▶ Activity: Of the lines listed below, return exactly those that run from the line containing "### 1. System" through the line containing "astropy/astropy | 4.3 |", both included.

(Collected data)
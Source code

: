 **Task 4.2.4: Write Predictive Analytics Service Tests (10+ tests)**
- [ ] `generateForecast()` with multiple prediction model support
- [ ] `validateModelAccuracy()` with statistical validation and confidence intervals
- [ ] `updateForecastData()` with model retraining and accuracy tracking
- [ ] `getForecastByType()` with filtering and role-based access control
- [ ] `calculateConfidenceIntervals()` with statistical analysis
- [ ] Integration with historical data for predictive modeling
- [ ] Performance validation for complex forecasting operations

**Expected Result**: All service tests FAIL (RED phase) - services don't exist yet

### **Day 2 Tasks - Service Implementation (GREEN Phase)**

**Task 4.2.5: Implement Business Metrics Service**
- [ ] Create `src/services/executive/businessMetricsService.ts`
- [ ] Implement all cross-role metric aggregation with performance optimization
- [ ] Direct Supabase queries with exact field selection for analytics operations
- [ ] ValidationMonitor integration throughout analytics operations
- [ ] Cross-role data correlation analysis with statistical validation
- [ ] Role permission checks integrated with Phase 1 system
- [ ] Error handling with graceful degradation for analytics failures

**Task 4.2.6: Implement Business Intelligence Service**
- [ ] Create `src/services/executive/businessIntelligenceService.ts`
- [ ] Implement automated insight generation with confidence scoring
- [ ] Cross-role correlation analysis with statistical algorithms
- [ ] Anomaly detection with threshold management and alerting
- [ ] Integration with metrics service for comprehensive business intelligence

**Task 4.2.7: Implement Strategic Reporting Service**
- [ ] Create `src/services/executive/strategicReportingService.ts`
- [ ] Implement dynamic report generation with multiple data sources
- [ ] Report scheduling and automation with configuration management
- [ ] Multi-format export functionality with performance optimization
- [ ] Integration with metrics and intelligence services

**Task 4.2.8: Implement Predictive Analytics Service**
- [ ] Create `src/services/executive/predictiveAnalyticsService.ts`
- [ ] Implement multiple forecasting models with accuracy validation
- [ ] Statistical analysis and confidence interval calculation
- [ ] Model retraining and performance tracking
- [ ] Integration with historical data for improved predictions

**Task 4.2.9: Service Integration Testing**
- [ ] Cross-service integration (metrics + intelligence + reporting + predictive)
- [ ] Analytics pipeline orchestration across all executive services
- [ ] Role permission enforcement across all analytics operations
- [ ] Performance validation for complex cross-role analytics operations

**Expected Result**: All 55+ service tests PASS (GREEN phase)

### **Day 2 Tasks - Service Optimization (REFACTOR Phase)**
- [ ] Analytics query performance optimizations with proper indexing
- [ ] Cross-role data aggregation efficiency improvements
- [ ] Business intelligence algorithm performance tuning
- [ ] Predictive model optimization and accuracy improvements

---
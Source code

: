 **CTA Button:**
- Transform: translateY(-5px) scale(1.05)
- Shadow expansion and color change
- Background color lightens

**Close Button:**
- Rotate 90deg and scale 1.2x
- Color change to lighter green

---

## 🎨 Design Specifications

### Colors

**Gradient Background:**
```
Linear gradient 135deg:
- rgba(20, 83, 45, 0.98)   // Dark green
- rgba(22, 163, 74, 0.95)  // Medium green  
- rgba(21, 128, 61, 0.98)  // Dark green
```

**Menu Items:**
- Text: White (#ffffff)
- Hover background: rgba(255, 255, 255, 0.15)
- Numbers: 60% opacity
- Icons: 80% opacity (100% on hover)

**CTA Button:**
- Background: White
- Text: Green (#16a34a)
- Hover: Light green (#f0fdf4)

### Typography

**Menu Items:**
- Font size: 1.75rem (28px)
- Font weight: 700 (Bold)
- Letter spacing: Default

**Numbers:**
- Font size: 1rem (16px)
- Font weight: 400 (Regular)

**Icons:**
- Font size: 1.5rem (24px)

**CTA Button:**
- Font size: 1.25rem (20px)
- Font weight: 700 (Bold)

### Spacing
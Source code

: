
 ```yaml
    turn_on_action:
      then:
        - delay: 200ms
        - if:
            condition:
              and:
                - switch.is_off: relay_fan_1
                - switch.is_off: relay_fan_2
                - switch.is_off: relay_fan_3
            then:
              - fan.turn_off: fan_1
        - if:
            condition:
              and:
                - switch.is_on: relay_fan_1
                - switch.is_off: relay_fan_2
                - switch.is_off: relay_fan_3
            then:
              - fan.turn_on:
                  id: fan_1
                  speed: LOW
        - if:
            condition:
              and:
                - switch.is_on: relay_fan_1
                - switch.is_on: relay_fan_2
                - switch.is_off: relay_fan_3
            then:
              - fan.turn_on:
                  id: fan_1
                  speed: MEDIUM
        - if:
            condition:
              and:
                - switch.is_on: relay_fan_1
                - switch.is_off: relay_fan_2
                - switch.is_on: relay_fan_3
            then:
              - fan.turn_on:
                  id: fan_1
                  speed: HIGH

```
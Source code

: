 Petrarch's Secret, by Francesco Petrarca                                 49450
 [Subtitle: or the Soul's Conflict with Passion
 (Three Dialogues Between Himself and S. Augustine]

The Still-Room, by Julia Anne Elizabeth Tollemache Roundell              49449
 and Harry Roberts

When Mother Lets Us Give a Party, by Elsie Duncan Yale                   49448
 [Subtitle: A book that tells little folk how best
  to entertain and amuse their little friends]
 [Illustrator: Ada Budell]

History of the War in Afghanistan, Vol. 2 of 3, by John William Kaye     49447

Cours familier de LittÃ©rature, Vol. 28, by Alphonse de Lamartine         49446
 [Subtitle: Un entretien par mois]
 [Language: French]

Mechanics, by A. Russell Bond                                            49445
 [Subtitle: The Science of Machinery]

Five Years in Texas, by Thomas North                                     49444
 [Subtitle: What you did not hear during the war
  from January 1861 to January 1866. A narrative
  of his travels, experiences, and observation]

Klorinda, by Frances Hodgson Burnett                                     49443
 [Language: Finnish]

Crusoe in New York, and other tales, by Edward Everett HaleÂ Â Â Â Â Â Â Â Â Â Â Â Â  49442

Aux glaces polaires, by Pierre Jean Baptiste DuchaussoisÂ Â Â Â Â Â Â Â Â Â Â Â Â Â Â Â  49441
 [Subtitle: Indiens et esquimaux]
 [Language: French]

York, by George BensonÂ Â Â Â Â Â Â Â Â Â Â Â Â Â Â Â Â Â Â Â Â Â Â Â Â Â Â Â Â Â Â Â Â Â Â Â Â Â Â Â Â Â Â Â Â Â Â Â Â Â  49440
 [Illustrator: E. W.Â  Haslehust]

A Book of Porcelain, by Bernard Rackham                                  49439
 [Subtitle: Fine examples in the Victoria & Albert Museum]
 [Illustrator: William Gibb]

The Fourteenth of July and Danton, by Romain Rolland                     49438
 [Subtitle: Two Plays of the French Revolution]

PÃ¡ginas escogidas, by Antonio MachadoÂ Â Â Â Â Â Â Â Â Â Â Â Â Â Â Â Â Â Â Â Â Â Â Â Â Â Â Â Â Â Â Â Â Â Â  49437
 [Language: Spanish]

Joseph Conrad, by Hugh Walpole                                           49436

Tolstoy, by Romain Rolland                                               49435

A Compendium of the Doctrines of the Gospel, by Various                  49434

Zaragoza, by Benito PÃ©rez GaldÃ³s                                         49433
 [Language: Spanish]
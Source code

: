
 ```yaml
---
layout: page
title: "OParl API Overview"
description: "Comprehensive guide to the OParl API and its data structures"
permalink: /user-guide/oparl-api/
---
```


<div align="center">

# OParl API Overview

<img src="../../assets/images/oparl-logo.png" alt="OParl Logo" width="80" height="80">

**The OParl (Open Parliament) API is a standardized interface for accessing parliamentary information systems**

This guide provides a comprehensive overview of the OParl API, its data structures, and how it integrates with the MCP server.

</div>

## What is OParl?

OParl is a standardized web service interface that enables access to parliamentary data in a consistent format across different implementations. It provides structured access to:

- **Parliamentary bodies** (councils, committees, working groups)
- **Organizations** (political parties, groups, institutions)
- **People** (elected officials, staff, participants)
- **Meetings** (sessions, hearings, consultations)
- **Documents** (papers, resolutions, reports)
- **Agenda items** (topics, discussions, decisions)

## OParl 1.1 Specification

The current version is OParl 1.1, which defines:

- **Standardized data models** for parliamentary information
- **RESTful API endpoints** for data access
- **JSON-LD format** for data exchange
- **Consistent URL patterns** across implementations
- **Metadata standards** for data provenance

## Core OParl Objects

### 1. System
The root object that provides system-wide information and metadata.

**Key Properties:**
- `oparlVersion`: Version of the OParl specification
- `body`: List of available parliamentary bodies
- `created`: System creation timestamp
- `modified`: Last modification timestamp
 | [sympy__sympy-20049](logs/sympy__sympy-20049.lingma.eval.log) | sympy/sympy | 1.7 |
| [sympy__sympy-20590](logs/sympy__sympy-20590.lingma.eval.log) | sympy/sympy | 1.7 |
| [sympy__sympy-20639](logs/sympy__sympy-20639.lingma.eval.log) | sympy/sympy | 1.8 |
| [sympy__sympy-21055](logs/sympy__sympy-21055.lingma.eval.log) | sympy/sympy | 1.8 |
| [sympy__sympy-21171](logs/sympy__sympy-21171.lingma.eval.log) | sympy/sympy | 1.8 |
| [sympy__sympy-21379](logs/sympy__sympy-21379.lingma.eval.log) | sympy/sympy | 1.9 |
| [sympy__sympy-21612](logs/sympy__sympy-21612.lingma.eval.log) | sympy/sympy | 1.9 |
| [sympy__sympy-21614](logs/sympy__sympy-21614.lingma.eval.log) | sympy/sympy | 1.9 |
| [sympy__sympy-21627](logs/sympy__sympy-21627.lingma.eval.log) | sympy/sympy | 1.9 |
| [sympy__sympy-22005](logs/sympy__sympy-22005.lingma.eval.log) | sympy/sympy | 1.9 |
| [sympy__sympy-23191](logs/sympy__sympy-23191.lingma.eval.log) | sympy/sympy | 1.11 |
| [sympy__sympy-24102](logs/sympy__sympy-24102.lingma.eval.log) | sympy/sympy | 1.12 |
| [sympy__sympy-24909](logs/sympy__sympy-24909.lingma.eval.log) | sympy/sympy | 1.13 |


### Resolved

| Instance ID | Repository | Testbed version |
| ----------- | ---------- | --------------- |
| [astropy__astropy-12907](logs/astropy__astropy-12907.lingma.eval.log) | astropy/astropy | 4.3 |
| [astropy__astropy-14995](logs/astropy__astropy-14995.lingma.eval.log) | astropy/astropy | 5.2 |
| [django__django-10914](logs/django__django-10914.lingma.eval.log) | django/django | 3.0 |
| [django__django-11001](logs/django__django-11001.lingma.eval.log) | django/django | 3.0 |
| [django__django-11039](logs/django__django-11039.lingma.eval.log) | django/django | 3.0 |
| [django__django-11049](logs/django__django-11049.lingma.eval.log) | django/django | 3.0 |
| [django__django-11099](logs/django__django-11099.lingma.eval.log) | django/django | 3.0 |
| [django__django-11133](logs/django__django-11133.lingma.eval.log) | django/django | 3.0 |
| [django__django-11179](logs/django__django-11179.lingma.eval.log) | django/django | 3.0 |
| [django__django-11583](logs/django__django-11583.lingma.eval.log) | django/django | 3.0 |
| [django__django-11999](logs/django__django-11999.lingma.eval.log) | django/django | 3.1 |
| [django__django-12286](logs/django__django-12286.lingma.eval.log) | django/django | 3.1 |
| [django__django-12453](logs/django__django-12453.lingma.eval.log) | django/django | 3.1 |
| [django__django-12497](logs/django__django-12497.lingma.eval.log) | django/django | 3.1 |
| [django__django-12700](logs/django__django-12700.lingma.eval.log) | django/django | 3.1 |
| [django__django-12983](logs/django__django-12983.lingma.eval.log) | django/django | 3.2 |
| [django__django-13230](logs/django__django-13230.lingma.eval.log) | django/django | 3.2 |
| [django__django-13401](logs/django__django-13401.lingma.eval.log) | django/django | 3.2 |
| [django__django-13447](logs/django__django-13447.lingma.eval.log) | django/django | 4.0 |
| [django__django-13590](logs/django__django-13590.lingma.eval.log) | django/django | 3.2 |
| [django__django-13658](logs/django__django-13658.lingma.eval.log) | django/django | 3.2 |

▶ Exercise output:
### 1. System
The root object that provides system-wide information and metadata.

**Key Properties:**
- `oparlVersion`: Version of the OParl specification
- `body`: List of available parliamentary bodies
- `created`: System creation timestamp
- `modified`: Last modification timestamp
 | [sympy__sympy-20049](logs/sympy__sympy-20049.lingma.eval.log) | sympy/sympy | 1.7 |
| [sympy__sympy-20590](logs/sympy__sympy-20590.lingma.eval.log) | sympy/sympy | 1.7 |
| [sympy__sympy-20639](logs/sympy__sympy-20639.lingma.eval.log) | sympy/sympy | 1.8 |
| [sympy__sympy-21055](logs/sympy__sympy-21055.lingma.eval.log) | sympy/sympy | 1.8 |
| [sympy__sympy-21171](logs/sympy__sympy-21171.lingma.eval.log) | sympy/sympy | 1.8 |
| [sympy__sympy-21379](logs/sympy__sympy-21379.lingma.eval.log) | sympy/sympy | 1.9 |
| [sympy__sympy-21612](logs/sympy__sympy-21612.lingma.eval.log) | sympy/sympy | 1.9 |
| [sympy__sympy-21614](logs/sympy__sympy-21614.lingma.eval.log) | sympy/sympy | 1.9 |
| [sympy__sympy-21627](logs/sympy__sympy-21627.lingma.eval.log) | sympy/sympy | 1.9 |
| [sympy__sympy-22005](logs/sympy__sympy-22005.lingma.eval.log) | sympy/sympy | 1.9 |
| [sympy__sympy-23191](logs/sympy__sympy-23191.lingma.eval.log) | sympy/sympy | 1.11 |
| [sympy__sympy-24102](logs/sympy__sympy-24102.lingma.eval.log) | sympy/sympy | 1.12 |
| [sympy__sympy-24909](logs/sympy__sympy-24909.lingma.eval.log) | sympy/sympy | 1.13 |


### Resolved

| Instance ID | Repository | Testbed version |
| ----------- | ---------- | --------------- |
| [astropy__astropy-12907](logs/astropy__astropy-12907.lingma.eval.log) | astropy/astropy | 4.3 |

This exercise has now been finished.